### Task objective
From the first entry to the last, repeat the listing exactly.
——
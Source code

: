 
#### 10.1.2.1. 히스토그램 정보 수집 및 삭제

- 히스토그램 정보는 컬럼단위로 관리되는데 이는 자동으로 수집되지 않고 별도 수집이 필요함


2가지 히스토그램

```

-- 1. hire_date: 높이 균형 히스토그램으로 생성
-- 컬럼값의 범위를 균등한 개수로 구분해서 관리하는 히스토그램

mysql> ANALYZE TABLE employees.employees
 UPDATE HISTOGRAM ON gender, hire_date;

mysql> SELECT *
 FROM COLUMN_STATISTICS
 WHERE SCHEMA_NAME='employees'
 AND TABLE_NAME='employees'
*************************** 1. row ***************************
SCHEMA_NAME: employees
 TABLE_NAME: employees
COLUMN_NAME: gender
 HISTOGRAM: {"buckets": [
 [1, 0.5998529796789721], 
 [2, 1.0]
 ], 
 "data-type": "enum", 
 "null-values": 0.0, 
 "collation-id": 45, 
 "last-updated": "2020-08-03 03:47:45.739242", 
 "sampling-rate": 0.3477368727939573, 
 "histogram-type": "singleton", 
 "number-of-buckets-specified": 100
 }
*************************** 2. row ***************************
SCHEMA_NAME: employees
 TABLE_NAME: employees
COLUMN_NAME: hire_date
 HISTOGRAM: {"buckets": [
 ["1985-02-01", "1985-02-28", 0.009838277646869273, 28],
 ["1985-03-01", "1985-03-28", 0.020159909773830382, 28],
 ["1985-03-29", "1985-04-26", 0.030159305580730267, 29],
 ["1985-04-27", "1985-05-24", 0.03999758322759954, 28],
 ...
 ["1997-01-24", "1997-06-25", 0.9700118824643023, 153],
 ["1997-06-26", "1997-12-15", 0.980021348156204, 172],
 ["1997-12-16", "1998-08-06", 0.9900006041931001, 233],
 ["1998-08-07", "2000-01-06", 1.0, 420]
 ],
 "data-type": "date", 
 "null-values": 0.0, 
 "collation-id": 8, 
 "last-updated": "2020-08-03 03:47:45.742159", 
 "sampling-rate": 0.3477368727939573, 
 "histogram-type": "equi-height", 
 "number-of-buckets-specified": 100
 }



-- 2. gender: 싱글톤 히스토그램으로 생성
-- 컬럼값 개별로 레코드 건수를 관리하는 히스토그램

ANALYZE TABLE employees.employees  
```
——
### Task result
Source code

: 
#### 10.1.2.1. 히스토그램 정보 수집 및 삭제

- 히스토그램 정보는 컬럼단위로 관리되는데 이는 자동으로 수집되지 않고 별도 수집이 필요함


2가지 히스토그램

```

-- 1. hire_date: 높이 균형 히스토그램으로 생성
-- 컬럼값의 범위를 균등한 개수로 구분해서 관리하는 히스토그램

mysql> ANALYZE TABLE employees.employees
 UPDATE HISTOGRAM ON gender, hire_date;

mysql> SELECT *
 FROM COLUMN_STATISTICS
 WHERE SCHEMA_NAME='employees'
 AND TABLE_NAME='employees'
*************************** 1. row ***************************
SCHEMA_NAME: employees
 TABLE_NAME: employees
COLUMN_NAME: gender
 HISTOGRAM: {"buckets": [
 [1, 0.5998529796789721], 
 [2, 1.0]
 ], 
 "data-type": "enum", 
 "null-values": 0.0, 
 "collation-id": 45, 
 "last-updated": "2020-08-03 03:47:45.739242", 
 "sampling-rate": 0.3477368727939573, 
 "histogram-type": "singleton", 
 "number-of-buckets-specified": 100
 }
*************************** 2. row ***************************
SCHEMA_NAME: employees
 TABLE_NAME: employees
COLUMN_NAME: hire_date
 HISTOGRAM: {"buckets": [
 ["1985-02-01", "1985-02-28", 0.009838277646869273, 28],
 ["1985-03-01", "1985-03-28", 0.020159909773830382, 28],
 ["1985-03-29", "1985-04-26", 0.030159305580730267, 29],
 ["1985-04-27", "1985-05-24", 0.03999758322759954, 28],
 ...
 ["1997-01-24", "1997-06-25", 0.9700118824643023, 153],
 ["1997-06-26", "1997-12-15", 0.980021348156204, 172],
 ["1997-12-16", "1998-08-06", 0.9900006041931001, 233],
 ["1998-08-07", "2000-01-06", 1.0, 420]
 ],
 "data-type": "date", 
 "null-values": 0.0, 
 "collation-id": 8, 
 "last-updated": "2020-08-03 03:47:45.742159", 
 "sampling-rate": 0.3477368727939573, 
 "histogram-type": "equi-height", 
 "number-of-buckets-specified": 100
 }



-- 2. gender: 싱글톤 히스토그램으로 생성
-- 컬럼값 개별로 레코드 건수를 관리하는 히스토그램

ANALYZE TABLE employees.employees  
```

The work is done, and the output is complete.